*HOW TO COMPLETE THIS TASK*
Your reply is to be the lines below, exactly as written, with images omitted.

*EXERCISE MATERIAL*
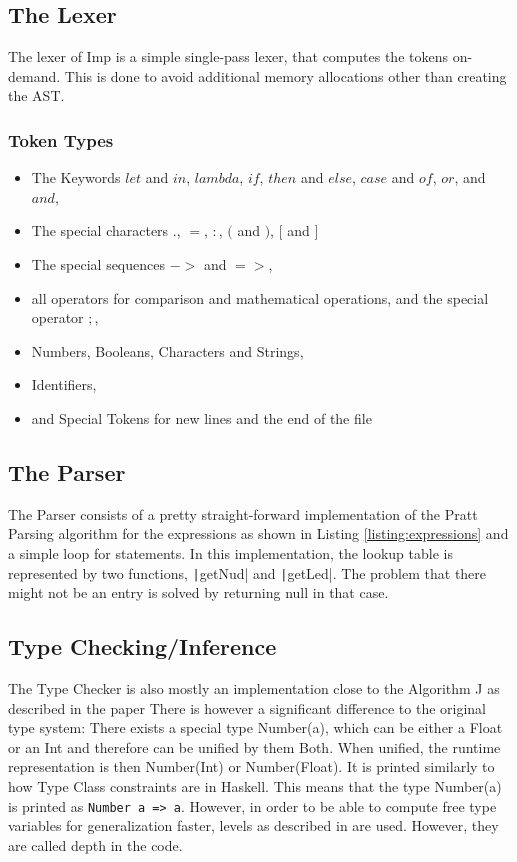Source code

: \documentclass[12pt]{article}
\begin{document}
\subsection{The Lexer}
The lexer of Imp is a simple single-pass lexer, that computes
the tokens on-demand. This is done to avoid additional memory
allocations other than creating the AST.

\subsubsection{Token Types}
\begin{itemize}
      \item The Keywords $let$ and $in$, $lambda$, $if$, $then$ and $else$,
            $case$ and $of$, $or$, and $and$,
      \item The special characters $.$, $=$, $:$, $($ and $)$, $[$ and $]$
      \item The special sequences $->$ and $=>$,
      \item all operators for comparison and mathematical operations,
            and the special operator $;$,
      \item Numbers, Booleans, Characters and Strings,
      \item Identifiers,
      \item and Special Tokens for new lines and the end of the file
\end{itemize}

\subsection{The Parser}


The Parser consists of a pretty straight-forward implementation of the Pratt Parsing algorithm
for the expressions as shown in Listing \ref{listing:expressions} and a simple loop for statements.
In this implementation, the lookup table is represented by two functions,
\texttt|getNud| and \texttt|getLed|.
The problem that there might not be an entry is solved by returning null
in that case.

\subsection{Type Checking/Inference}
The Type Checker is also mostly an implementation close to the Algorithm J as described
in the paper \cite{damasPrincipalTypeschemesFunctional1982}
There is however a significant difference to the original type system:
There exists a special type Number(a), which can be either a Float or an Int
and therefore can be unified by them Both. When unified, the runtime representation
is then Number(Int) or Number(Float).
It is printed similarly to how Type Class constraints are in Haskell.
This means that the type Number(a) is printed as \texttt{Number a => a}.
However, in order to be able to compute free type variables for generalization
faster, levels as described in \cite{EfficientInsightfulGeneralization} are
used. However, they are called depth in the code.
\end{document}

*ANSWER AREA*
Source code

: \documentclass[12pt]{article}
\begin{document}
\subsection{The Lexer}
The lexer of Imp is a simple single-pass lexer, that computes
the tokens on-demand. This is done to avoid additional memory
allocations other than creating the AST.

\subsubsection{Token Types}
\begin{itemize}
      \item The Keywords $let$ and $in$, $lambda$, $if$, $then$ and $else$,
            $case$ and $of$, $or$, and $and$,
      \item The special characters $.$, $=$, $:$, $($ and $)$, $[$ and $]$
      \item The special sequences $->$ and $=>$,
      \item all operators for comparison and mathematical operations,
            and the special operator $;$,
      \item Numbers, Booleans, Characters and Strings,
      \item Identifiers,
      \item and Special Tokens for new lines and the end of the file
\end{itemize}

\subsection{The Parser}


The Parser consists of a pretty straight-forward implementation of the Pratt Parsing algorithm
for the expressions as shown in Listing \ref{listing:expressions} and a simple loop for statements.
In this implementation, the lookup table is represented by two functions,
\texttt|getNud| and \texttt|getLed|.
The problem that there might not be an entry is solved by returning null
in that case.

\subsection{Type Checking/Inference}
The Type Checker is also mostly an implementation close to the Algorithm J as described
in the paper \cite{damasPrincipalTypeschemesFunctional1982}
There is however a significant difference to the original type system:
There exists a special type Number(a), which can be either a Float or an Int
and therefore can be unified by them Both. When unified, the runtime representation
is then Number(Int) or Number(Float).
It is printed similarly to how Type Class constraints are in Haskell.
This means that the type Number(a) is printed as \texttt{Number a => a}.
However, in order to be able to compute free type variables for generalization
faster, levels as described in \cite{EfficientInsightfulGeneralization} are
used. However, they are called depth in the code.
\end{document}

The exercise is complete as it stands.